Aufgepasst, ihr Windhunde und Losglückssucher. Ein Gericht lädt zu einem international beachteten Prozess.

Aufgepasst, ihr Windhunde und Losglückssucher. Ein Gericht lädt zu einem international beachteten Prozess. Der Presseandrang ist groß, das Ausland sensibel. Perfekt laufen muss es da – und nicht wie bei Betonkopfrichter Götzl im NSU-Verfahren. Im Juni verhandelt das Bundesverfassungsgericht die Klagen gegen die Euro-Rettung. Das Gericht hatte die Maßnahmen mit dem Rettungsschirm ESM im Eilverfahren passieren lassen. Jetzt kommt die Hauptsache.
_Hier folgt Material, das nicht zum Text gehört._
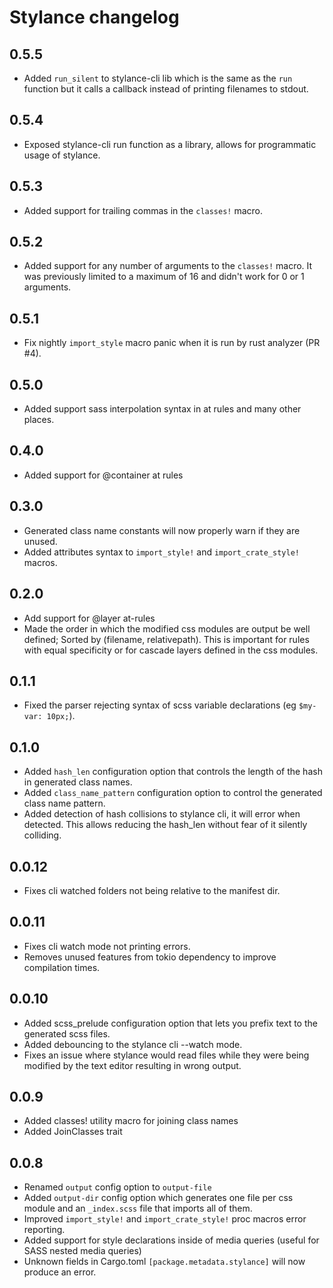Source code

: # Stylance changelog

## 0.5.5

-   Added `run_silent` to stylance-cli lib which is the same as the `run` function but it calls a callback instead of printing filenames to stdout.

## 0.5.4

-   Exposed stylance-cli run function as a library, allows for programmatic usage of stylance.

## 0.5.3

-   Added support for trailing commas in the `classes!` macro.

## 0.5.2

-   Added support for any number of arguments to the `classes!` macro. It was previously limited to a maximum of 16 and didn't work for 0 or 1 arguments.

## 0.5.1

-   Fix nightly `import_style` macro panic when it is run by rust analyzer (PR #4).

## 0.5.0

-   Added support sass interpolation syntax in at rules and many other places.

## 0.4.0

-   Added support for @container at rules

## 0.3.0

-   Generated class name constants will now properly warn if they are unused.
-   Added attributes syntax to `import_style!` and `import_crate_style!` macros.

## 0.2.0

-   Add support for @layer at-rules
-   Made the order in which the modified css modules are output be well defined; Sorted by (filename, relativepath). This is important for rules with equal specificity or for cascade layers defined in the css modules.

## 0.1.1

-   Fixed the parser rejecting syntax of scss variable declarations (eg `$my-var: 10px;`).

## 0.1.0

-   Added `hash_len` configuration option that controls the length of the hash in generated class names.
-   Added `class_name_pattern` configuration option to control the generated class name pattern.
-   Added detection of hash collisions to stylance cli, it will error when detected. This allows reducing the hash_len without fear of it silently colliding.

## 0.0.12

-   Fixes cli watched folders not being relative to the manifest dir.

## 0.0.11

-   Fixes cli watch mode not printing errors.
-   Removes unused features from tokio dependency to improve compilation times.

## 0.0.10

-   Added scss_prelude configuration option that lets you prefix text to the generated scss files.
-   Added debouncing to the stylance cli --watch mode.
-   Fixes an issue where stylance would read files while they were being modified by the text editor resulting in wrong output.

## 0.0.9

-   Added classes! utility macro for joining class names
-   Added JoinClasses trait

## 0.0.8

-   Renamed `output` config option to `output-file`
-   Added `output-dir` config option which generates one file per css module and an `_index.scss` file that imports all of them.
-   Improved `import_style!` and `import_crate_style!` proc macros error reporting.
-   Added support for style declarations inside of media queries (useful for SASS nested media queries)
-   Unknown fields in Cargo.toml `[package.metadata.stylance]` will now produce an error.
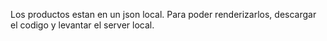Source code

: Los productos estan en un json local. Para poder renderizarlos, descargar el codigo y levantar el server local.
Und es geht so: Der Startschuss ist Dienstag um 12 Uhr. Dann öffnet das Karlsruher Gericht für minutengenau eine Woche seine Akkreditierungsschleuse. Unter einer eigens eingerichteten Faxnummer, mit gesondertem Formular und kopiertem Presseausweis sollen sich Interessierte melden. Die Nummer wird auf mehrere Leitungen geschaltet. Veranstaltet wird so das aus dem ersten Anlauf für den NSU-Prozess bekannte Windhundrennen: Flott kommt rein. „Maßgeblich ist der Eingangsvermerk im Journal des Faxservers“, informiert das Gericht.
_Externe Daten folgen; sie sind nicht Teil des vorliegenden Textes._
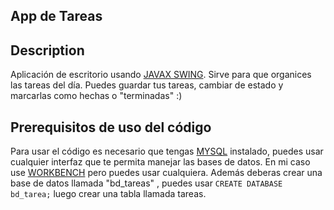 ## App de Tareas



## Description
Aplicación de escritorio usando [JAVAX SWING](https://docs.oracle.com/javase/7/docs/api/javax/swing/package-summary.html). Sirve para que organices las tareas del día.
Puedes guardar tus tareas, cambiar de estado y marcarlas como hechas o "terminadas" :)

## Prerequisitos de uso del código
Para usar el código es necesario que tengas [MYSQL](https://www.mysql.com/) instalado, puedes usar cualquier interfaz que te permita manejar las bases de datos. En mi caso use 
[WORKBENCH](https://www.mysql.com/products/workbench/) pero puedes usar cualquiera. 
Además deberas crear una base de datos llamada "bd_tareas" , puedes usar <code>CREATE DATABASE bd_tarea;</code>
luego crear una tabla llamada tareas.
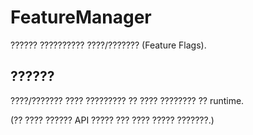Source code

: # FeatureManager
?????? ?????????? ????/??????? (Feature Flags).

## ??????
????/??????? ???? ????????? ?? ???? ???????? ?? runtime.

(?? ???? ?????? API ????? ??? ???? ????? ???????.)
Kombiniert wird das mit dem aus dem zweiten NSU-Anlauf bekannten System. „Bei etwaiger Zeitgleichheit entscheidet das Los.“ Vollendet wird es, wie in München, durch Kontingente für ausländische Medien und freie Journalisten; Erstere noch einmal unterteilt nach solchen, die aus Euro-Staaten kommen, und solchen, die ihre Währung behalten haben.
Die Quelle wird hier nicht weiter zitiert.